If a line of the records holds the word "venv", copy it out.

• • • •

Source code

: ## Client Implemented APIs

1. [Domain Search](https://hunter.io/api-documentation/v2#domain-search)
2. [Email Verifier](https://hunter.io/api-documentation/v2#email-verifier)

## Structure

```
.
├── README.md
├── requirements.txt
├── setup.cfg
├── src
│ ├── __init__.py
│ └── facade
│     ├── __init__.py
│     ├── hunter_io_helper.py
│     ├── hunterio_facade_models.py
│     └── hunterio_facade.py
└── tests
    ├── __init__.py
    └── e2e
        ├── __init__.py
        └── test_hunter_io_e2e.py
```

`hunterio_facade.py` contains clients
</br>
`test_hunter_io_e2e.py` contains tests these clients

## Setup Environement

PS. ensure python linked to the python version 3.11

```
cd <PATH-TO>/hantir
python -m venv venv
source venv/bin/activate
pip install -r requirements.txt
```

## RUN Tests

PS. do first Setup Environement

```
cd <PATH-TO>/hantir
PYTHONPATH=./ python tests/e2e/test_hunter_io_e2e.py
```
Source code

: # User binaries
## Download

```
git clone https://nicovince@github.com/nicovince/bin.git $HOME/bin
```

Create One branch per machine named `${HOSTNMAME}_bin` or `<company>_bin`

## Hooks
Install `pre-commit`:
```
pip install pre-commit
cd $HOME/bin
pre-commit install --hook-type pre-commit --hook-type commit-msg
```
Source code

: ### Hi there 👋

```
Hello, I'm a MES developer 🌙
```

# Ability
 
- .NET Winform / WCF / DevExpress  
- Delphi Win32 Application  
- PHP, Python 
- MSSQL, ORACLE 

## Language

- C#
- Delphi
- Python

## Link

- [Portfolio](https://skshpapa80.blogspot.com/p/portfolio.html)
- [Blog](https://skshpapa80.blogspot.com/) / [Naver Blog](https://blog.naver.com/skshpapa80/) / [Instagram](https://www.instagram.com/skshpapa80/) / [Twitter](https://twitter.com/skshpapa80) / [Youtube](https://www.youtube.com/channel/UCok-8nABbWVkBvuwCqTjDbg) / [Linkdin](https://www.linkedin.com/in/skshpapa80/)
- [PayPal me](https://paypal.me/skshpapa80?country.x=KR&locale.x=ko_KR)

• • • •

- Answer section:
python -m venv venv
source venv/bin/activate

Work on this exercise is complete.